TASK TO CARRY OUT: Restate each entry below word for word, without skipping any.

Extracted data entries:
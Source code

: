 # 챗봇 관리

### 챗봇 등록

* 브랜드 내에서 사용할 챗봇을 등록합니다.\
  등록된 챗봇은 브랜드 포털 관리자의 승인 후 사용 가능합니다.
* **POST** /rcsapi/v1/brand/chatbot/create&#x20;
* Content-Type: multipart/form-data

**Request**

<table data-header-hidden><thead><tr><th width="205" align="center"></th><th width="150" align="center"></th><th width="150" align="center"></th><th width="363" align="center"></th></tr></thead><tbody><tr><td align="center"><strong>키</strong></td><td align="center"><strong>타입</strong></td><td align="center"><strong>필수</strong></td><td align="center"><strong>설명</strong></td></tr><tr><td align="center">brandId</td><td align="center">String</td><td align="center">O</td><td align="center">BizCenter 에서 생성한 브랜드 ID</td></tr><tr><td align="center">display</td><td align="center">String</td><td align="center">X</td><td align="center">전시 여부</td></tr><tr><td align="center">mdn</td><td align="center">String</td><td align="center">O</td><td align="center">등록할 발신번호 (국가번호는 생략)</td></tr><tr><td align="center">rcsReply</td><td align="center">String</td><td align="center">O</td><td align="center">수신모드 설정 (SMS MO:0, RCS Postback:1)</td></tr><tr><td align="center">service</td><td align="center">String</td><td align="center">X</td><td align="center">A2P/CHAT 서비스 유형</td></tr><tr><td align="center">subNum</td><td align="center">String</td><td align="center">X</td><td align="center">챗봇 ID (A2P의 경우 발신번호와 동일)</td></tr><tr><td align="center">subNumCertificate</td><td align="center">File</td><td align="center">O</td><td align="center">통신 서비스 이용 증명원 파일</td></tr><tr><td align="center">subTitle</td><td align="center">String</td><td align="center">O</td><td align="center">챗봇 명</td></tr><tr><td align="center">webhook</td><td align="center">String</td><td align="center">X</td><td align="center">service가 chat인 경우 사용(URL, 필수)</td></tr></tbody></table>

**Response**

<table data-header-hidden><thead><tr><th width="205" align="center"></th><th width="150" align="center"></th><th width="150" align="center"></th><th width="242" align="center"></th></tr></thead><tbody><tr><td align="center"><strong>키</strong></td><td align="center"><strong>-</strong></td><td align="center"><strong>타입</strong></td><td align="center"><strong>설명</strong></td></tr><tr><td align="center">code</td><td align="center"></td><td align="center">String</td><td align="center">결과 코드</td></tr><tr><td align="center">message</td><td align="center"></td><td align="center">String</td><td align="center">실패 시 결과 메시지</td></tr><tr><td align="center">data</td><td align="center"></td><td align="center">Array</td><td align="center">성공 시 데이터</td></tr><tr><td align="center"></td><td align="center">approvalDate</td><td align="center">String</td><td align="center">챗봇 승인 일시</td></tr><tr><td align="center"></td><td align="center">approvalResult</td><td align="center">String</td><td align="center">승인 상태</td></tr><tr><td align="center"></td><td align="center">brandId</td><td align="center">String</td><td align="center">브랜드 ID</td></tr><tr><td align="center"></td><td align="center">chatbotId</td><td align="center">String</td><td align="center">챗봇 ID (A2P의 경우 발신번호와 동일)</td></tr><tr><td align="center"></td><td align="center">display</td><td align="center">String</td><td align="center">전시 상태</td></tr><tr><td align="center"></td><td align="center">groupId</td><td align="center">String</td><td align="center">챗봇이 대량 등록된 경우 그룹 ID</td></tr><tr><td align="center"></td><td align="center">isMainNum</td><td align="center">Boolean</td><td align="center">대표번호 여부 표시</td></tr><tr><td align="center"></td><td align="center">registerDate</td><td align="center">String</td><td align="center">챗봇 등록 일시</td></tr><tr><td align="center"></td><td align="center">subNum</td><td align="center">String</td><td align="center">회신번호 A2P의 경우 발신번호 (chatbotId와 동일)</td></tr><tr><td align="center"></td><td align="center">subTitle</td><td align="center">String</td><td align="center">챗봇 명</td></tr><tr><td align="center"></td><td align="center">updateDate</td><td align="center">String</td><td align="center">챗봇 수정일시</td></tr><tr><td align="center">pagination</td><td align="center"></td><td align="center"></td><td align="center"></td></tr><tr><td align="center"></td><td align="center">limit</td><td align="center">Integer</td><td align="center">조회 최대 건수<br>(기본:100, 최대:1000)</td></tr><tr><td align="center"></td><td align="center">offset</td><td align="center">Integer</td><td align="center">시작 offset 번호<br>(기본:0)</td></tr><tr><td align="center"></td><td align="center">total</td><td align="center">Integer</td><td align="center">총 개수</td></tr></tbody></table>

OUTPUT:
Source code

: # 챗봇 관리

### 챗봇 등록

* 브랜드 내에서 사용할 챗봇을 등록합니다.\
  등록된 챗봇은 브랜드 포털 관리자의 승인 후 사용 가능합니다.
* **POST** /rcsapi/v1/brand/chatbot/create&#x20;
* Content-Type: multipart/form-data

**Request**

<table data-header-hidden><thead><tr><th width="205" align="center"></th><th width="150" align="center"></th><th width="150" align="center"></th><th width="363" align="center"></th></tr></thead><tbody><tr><td align="center"><strong>키</strong></td><td align="center"><strong>타입</strong></td><td align="center"><strong>필수</strong></td><td align="center"><strong>설명</strong></td></tr><tr><td align="center">brandId</td><td align="center">String</td><td align="center">O</td><td align="center">BizCenter 에서 생성한 브랜드 ID</td></tr><tr><td align="center">display</td><td align="center">String</td><td align="center">X</td><td align="center">전시 여부</td></tr><tr><td align="center">mdn</td><td align="center">String</td><td align="center">O</td><td align="center">등록할 발신번호 (국가번호는 생략)</td></tr><tr><td align="center">rcsReply</td><td align="center">String</td><td align="center">O</td><td align="center">수신모드 설정 (SMS MO:0, RCS Postback:1)</td></tr><tr><td align="center">service</td><td align="center">String</td><td align="center">X</td><td align="center">A2P/CHAT 서비스 유형</td></tr><tr><td align="center">subNum</td><td align="center">String</td><td align="center">X</td><td align="center">챗봇 ID (A2P의 경우 발신번호와 동일)</td></tr><tr><td align="center">subNumCertificate</td><td align="center">File</td><td align="center">O</td><td align="center">통신 서비스 이용 증명원 파일</td></tr><tr><td align="center">subTitle</td><td align="center">String</td><td align="center">O</td><td align="center">챗봇 명</td></tr><tr><td align="center">webhook</td><td align="center">String</td><td align="center">X</td><td align="center">service가 chat인 경우 사용(URL, 필수)</td></tr></tbody></table>

**Response**

<table data-header-hidden><thead><tr><th width="205" align="center"></th><th width="150" align="center"></th><th width="150" align="center"></th><th width="242" align="center"></th></tr></thead><tbody><tr><td align="center"><strong>키</strong></td><td align="center"><strong>-</strong></td><td align="center"><strong>타입</strong></td><td align="center"><strong>설명</strong></td></tr><tr><td align="center">code</td><td align="center"></td><td align="center">String</td><td align="center">결과 코드</td></tr><tr><td align="center">message</td><td align="center"></td><td align="center">String</td><td align="center">실패 시 결과 메시지</td></tr><tr><td align="center">data</td><td align="center"></td><td align="center">Array</td><td align="center">성공 시 데이터</td></tr><tr><td align="center"></td><td align="center">approvalDate</td><td align="center">String</td><td align="center">챗봇 승인 일시</td></tr><tr><td align="center"></td><td align="center">approvalResult</td><td align="center">String</td><td align="center">승인 상태</td></tr><tr><td align="center"></td><td align="center">brandId</td><td align="center">String</td><td align="center">브랜드 ID</td></tr><tr><td align="center"></td><td align="center">chatbotId</td><td align="center">String</td><td align="center">챗봇 ID (A2P의 경우 발신번호와 동일)</td></tr><tr><td align="center"></td><td align="center">display</td><td align="center">String</td><td align="center">전시 상태</td></tr><tr><td align="center"></td><td align="center">groupId</td><td align="center">String</td><td align="center">챗봇이 대량 등록된 경우 그룹 ID</td></tr><tr><td align="center"></td><td align="center">isMainNum</td><td align="center">Boolean</td><td align="center">대표번호 여부 표시</td></tr><tr><td align="center"></td><td align="center">registerDate</td><td align="center">String</td><td align="center">챗봇 등록 일시</td></tr><tr><td align="center"></td><td align="center">subNum</td><td align="center">String</td><td align="center">회신번호 A2P의 경우 발신번호 (chatbotId와 동일)</td></tr><tr><td align="center"></td><td align="center">subTitle</td><td align="center">String</td><td align="center">챗봇 명</td></tr><tr><td align="center"></td><td align="center">updateDate</td><td align="center">String</td><td align="center">챗봇 수정일시</td></tr><tr><td align="center">pagination</td><td align="center"></td><td align="center"></td><td align="center"></td></tr><tr><td align="center"></td><td align="center">limit</td><td align="center">Integer</td><td align="center">조회 최대 건수<br>(기본:100, 최대:1000)</td></tr><tr><td align="center"></td><td align="center">offset</td><td align="center">Integer</td><td align="center">시작 offset 번호<br>(기본:0)</td></tr><tr><td align="center"></td><td align="center">total</td><td align="center">Integer</td><td align="center">총 개수</td></tr></tbody></table>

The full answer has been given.